** Task input follows **
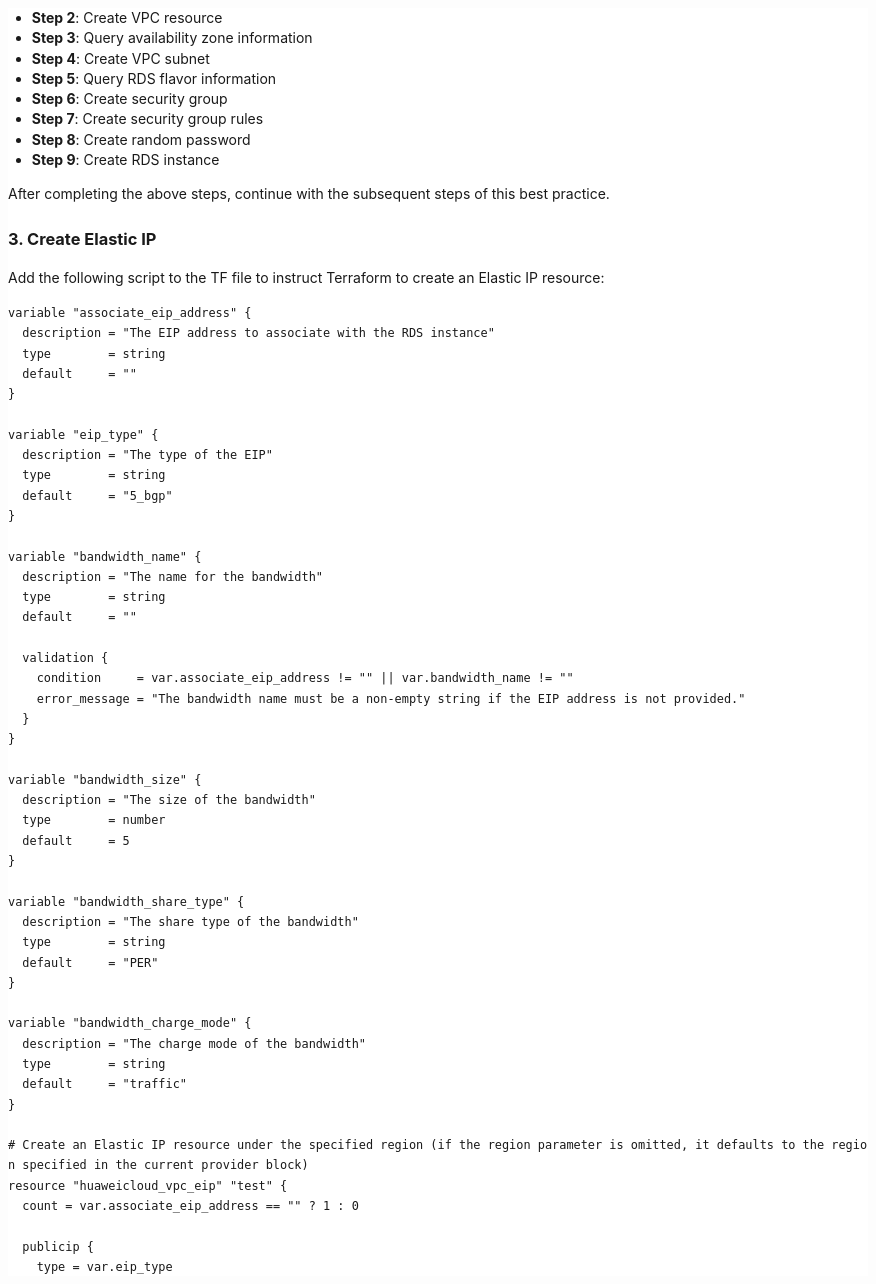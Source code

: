 - **Step 2**: Create VPC resource
- **Step 3**: Query availability zone information
- **Step 4**: Create VPC subnet
- **Step 5**: Query RDS flavor information
- **Step 6**: Create security group
- **Step 7**: Create security group rules
- **Step 8**: Create random password
- **Step 9**: Create RDS instance

After completing the above steps, continue with the subsequent steps of this best practice.

### 3. Create Elastic IP

Add the following script to the TF file to instruct Terraform to create an Elastic IP resource:

```hcl
variable "associate_eip_address" {
  description = "The EIP address to associate with the RDS instance"
  type        = string
  default     = ""
}

variable "eip_type" {
  description = "The type of the EIP"
  type        = string
  default     = "5_bgp"
}

variable "bandwidth_name" {
  description = "The name for the bandwidth"
  type        = string
  default     = ""

  validation {
    condition     = var.associate_eip_address != "" || var.bandwidth_name != ""
    error_message = "The bandwidth name must be a non-empty string if the EIP address is not provided."
  }
}

variable "bandwidth_size" {
  description = "The size of the bandwidth"
  type        = number
  default     = 5
}

variable "bandwidth_share_type" {
  description = "The share type of the bandwidth"
  type        = string
  default     = "PER"
}

variable "bandwidth_charge_mode" {
  description = "The charge mode of the bandwidth"
  type        = string
  default     = "traffic"
}

# Create an Elastic IP resource under the specified region (if the region parameter is omitted, it defaults to the region specified in the current provider block)
resource "huaweicloud_vpc_eip" "test" {
  count = var.associate_eip_address == "" ? 1 : 0

  publicip {
    type = var.eip_type
```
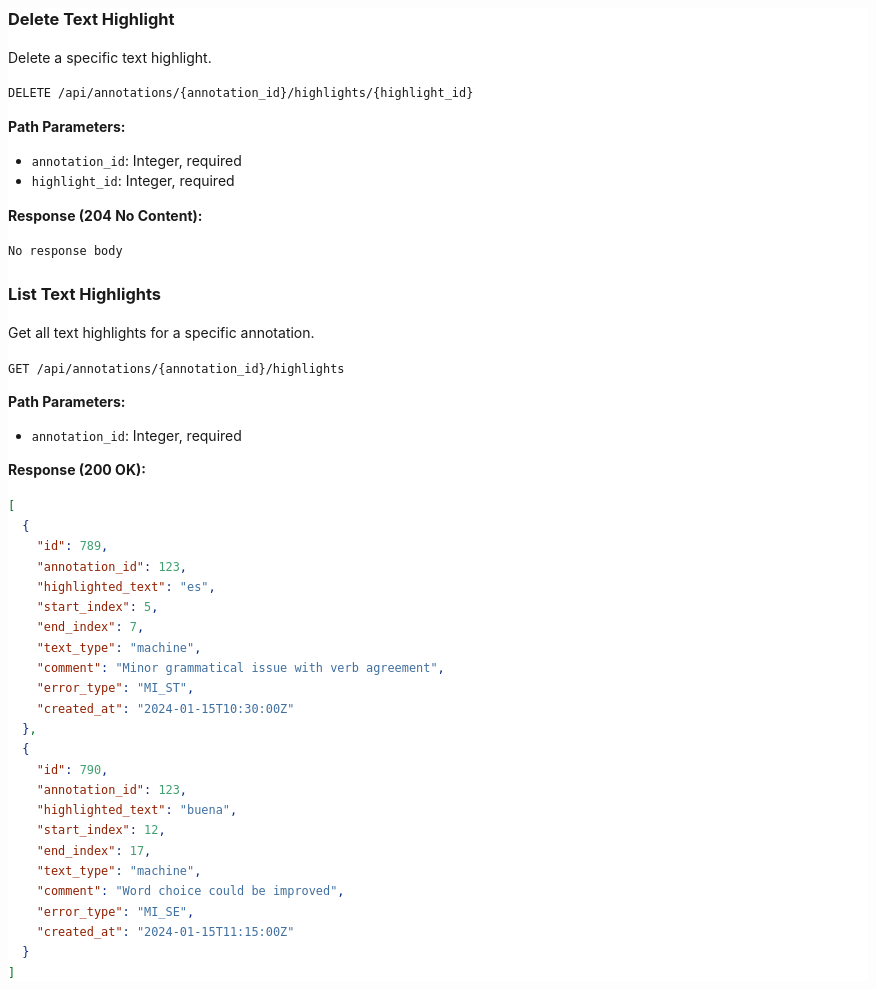 
### Delete Text Highlight

Delete a specific text highlight.

```http
DELETE /api/annotations/{annotation_id}/highlights/{highlight_id}
```

**Path Parameters:**
- `annotation_id`: Integer, required
- `highlight_id`: Integer, required

**Response (204 No Content):**
```
No response body
```

### List Text Highlights

Get all text highlights for a specific annotation.

```http
GET /api/annotations/{annotation_id}/highlights
```

**Path Parameters:**
- `annotation_id`: Integer, required

**Response (200 OK):**
```json
[
  {
    "id": 789,
    "annotation_id": 123,
    "highlighted_text": "es",
    "start_index": 5,
    "end_index": 7,
    "text_type": "machine",
    "comment": "Minor grammatical issue with verb agreement",
    "error_type": "MI_ST",
    "created_at": "2024-01-15T10:30:00Z"
  },
  {
    "id": 790,
    "annotation_id": 123,
    "highlighted_text": "buena",
    "start_index": 12,
    "end_index": 17,
    "text_type": "machine",
    "comment": "Word choice could be improved",
    "error_type": "MI_SE",
    "created_at": "2024-01-15T11:15:00Z"
  }
]
```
** End of Task input **
Problem to work on - Print all the lines above again exactly, without any pictures.

Output below -
Source code

: - **Step 2**: Create VPC resource
- **Step 3**: Query availability zone information
- **Step 4**: Create VPC subnet
- **Step 5**: Query RDS flavor information
- **Step 6**: Create security group
- **Step 7**: Create security group rules
- **Step 8**: Create random password
- **Step 9**: Create RDS instance

After completing the above steps, continue with the subsequent steps of this best practice.

### 3. Create Elastic IP

Add the following script to the TF file to instruct Terraform to create an Elastic IP resource:

```hcl
variable "associate_eip_address" {
  description = "The EIP address to associate with the RDS instance"
  type        = string
  default     = ""
}

variable "eip_type" {
  description = "The type of the EIP"
  type        = string
  default     = "5_bgp"
}

variable "bandwidth_name" {
  description = "The name for the bandwidth"
  type        = string
  default     = ""

  validation {
    condition     = var.associate_eip_address != "" || var.bandwidth_name != ""
    error_message = "The bandwidth name must be a non-empty string if the EIP address is not provided."
  }
}

variable "bandwidth_size" {
  description = "The size of the bandwidth"
  type        = number
  default     = 5
}

variable "bandwidth_share_type" {
  description = "The share type of the bandwidth"
  type        = string
  default     = "PER"
}

variable "bandwidth_charge_mode" {
  description = "The charge mode of the bandwidth"
  type        = string
  default     = "traffic"
}

# Create an Elastic IP resource under the specified region (if the region parameter is omitted, it defaults to the region specified in the current provider block)
resource "huaweicloud_vpc_eip" "test" {
  count = var.associate_eip_address == "" ? 1 : 0

  publicip {
    type = var.eip_type
```
### Delete Text Highlight

Delete a specific text highlight.

```http
DELETE /api/annotations/{annotation_id}/highlights/{highlight_id}
```

**Path Parameters:**
- `annotation_id`: Integer, required
- `highlight_id`: Integer, required

**Response (204 No Content):**
```
No response body
```

### List Text Highlights

Get all text highlights for a specific annotation.

```http
GET /api/annotations/{annotation_id}/highlights
```

**Path Parameters:**
- `annotation_id`: Integer, required

**Response (200 OK):**
```json
[
  {
    "id": 789,
    "annotation_id": 123,
    "highlighted_text": "es",
    "start_index": 5,
    "end_index": 7,
    "text_type": "machine",
    "comment": "Minor grammatical issue with verb agreement",
    "error_type": "MI_ST",
    "created_at": "2024-01-15T10:30:00Z"
  },
  {
    "id": 790,
    "annotation_id": 123,
    "highlighted_text": "buena",
    "start_index": 12,
    "end_index": 17,
    "text_type": "machine",
    "comment": "Word choice could be improved",
    "error_type": "MI_SE",
    "created_at": "2024-01-15T11:15:00Z"
  }
]
```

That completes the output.